| TASK ITEM |
Output the entries verbatim, including every line.
[[ RECORDS FOR THIS EXERCISE open ]]
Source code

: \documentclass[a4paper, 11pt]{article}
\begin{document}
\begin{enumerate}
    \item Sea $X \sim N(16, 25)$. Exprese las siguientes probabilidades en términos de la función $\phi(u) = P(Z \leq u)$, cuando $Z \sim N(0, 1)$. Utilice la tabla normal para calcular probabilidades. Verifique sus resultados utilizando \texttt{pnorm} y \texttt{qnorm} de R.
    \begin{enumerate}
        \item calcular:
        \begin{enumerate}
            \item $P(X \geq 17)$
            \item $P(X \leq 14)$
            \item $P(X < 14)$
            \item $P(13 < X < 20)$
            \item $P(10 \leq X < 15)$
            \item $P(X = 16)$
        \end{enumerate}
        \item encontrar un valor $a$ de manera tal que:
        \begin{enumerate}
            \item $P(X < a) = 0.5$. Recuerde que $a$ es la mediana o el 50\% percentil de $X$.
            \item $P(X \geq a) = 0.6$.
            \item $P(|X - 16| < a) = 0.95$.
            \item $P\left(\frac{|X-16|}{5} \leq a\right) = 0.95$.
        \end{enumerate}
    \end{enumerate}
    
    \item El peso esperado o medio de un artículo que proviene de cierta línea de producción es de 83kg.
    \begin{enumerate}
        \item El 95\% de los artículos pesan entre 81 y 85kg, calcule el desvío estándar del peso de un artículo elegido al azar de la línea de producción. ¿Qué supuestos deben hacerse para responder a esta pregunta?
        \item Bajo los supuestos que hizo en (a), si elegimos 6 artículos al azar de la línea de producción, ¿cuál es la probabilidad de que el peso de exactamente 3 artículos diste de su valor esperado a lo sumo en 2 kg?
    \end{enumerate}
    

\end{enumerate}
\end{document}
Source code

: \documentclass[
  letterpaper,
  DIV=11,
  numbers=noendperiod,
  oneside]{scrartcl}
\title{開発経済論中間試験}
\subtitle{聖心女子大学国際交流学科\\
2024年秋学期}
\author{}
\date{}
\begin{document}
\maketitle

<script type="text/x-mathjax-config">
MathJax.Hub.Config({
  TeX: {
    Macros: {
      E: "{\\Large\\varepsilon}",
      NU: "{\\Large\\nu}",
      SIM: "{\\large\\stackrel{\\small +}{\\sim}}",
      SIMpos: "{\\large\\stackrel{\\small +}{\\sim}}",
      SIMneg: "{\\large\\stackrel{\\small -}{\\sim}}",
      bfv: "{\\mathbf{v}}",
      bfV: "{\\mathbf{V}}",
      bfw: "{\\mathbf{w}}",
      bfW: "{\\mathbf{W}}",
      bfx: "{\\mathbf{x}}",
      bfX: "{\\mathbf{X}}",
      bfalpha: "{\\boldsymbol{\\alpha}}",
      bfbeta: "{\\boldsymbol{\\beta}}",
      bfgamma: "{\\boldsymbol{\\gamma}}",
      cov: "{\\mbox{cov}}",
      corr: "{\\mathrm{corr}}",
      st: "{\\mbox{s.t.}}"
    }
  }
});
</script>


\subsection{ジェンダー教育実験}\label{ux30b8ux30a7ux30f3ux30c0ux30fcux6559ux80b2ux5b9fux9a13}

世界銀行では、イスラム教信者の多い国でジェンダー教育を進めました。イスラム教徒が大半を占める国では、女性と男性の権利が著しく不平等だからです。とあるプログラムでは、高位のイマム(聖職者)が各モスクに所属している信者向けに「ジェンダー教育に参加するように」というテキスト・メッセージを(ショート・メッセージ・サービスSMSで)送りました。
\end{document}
[[ RECORDS FOR THIS EXERCISE closed ]]
| SOLUTION FOR THIS EXERCISE |
Source code

: \documentclass[a4paper, 11pt]{article}
\begin{document}
\begin{enumerate}
    \item Sea $X \sim N(16, 25)$. Exprese las siguientes probabilidades en términos de la función $\phi(u) = P(Z \leq u)$, cuando $Z \sim N(0, 1)$. Utilice la tabla normal para calcular probabilidades. Verifique sus resultados utilizando \texttt{pnorm} y \texttt{qnorm} de R.
    \begin{enumerate}
        \item calcular:
        \begin{enumerate}
            \item $P(X \geq 17)$
            \item $P(X \leq 14)$
            \item $P(X < 14)$
            \item $P(13 < X < 20)$
            \item $P(10 \leq X < 15)$
            \item $P(X = 16)$
        \end{enumerate}
        \item encontrar un valor $a$ de manera tal que:
        \begin{enumerate}
            \item $P(X < a) = 0.5$. Recuerde que $a$ es la mediana o el 50\% percentil de $X$.
            \item $P(X \geq a) = 0.6$.
            \item $P(|X - 16| < a) = 0.95$.
            \item $P\left(\frac{|X-16|}{5} \leq a\right) = 0.95$.
        \end{enumerate}
    \end{enumerate}
    
    \item El peso esperado o medio de un artículo que proviene de cierta línea de producción es de 83kg.
    \begin{enumerate}
        \item El 95\% de los artículos pesan entre 81 y 85kg, calcule el desvío estándar del peso de un artículo elegido al azar de la línea de producción. ¿Qué supuestos deben hacerse para responder a esta pregunta?
        \item Bajo los supuestos que hizo en (a), si elegimos 6 artículos al azar de la línea de producción, ¿cuál es la probabilidad de que el peso de exactamente 3 artículos diste de su valor esperado a lo sumo en 2 kg?
    \end{enumerate}
    

\end{enumerate}
\end{document}
Source code

: \documentclass[
  letterpaper,
  DIV=11,
  numbers=noendperiod,
  oneside]{scrartcl}
\title{開発経済論中間試験}
\subtitle{聖心女子大学国際交流学科\\
2024年秋学期}
\author{}
\date{}
\begin{document}
\maketitle

<script type="text/x-mathjax-config">
MathJax.Hub.Config({
  TeX: {
    Macros: {
      E: "{\\Large\\varepsilon}",
      NU: "{\\Large\\nu}",
      SIM: "{\\large\\stackrel{\\small +}{\\sim}}",
      SIMpos: "{\\large\\stackrel{\\small +}{\\sim}}",
      SIMneg: "{\\large\\stackrel{\\small -}{\\sim}}",
      bfv: "{\\mathbf{v}}",
      bfV: "{\\mathbf{V}}",
      bfw: "{\\mathbf{w}}",
      bfW: "{\\mathbf{W}}",
      bfx: "{\\mathbf{x}}",
      bfX: "{\\mathbf{X}}",
      bfalpha: "{\\boldsymbol{\\alpha}}",
      bfbeta: "{\\boldsymbol{\\beta}}",
      bfgamma: "{\\boldsymbol{\\gamma}}",
      cov: "{\\mbox{cov}}",
      corr: "{\\mathrm{corr}}",
      st: "{\\mbox{s.t.}}"
    }
  }
});
</script>


\subsection{ジェンダー教育実験}\label{ux30b8ux30a7ux30f3ux30c0ux30fcux6559ux80b2ux5b9fux9a13}

世界銀行では、イスラム教信者の多い国でジェンダー教育を進めました。イスラム教徒が大半を占める国では、女性と男性の権利が著しく不平等だからです。とあるプログラムでは、高位のイマム(聖職者)が各モスクに所属している信者向けに「ジェンダー教育に参加するように」というテキスト・メッセージを(ショート・メッセージ・サービスSMSで)送りました。
\end{document}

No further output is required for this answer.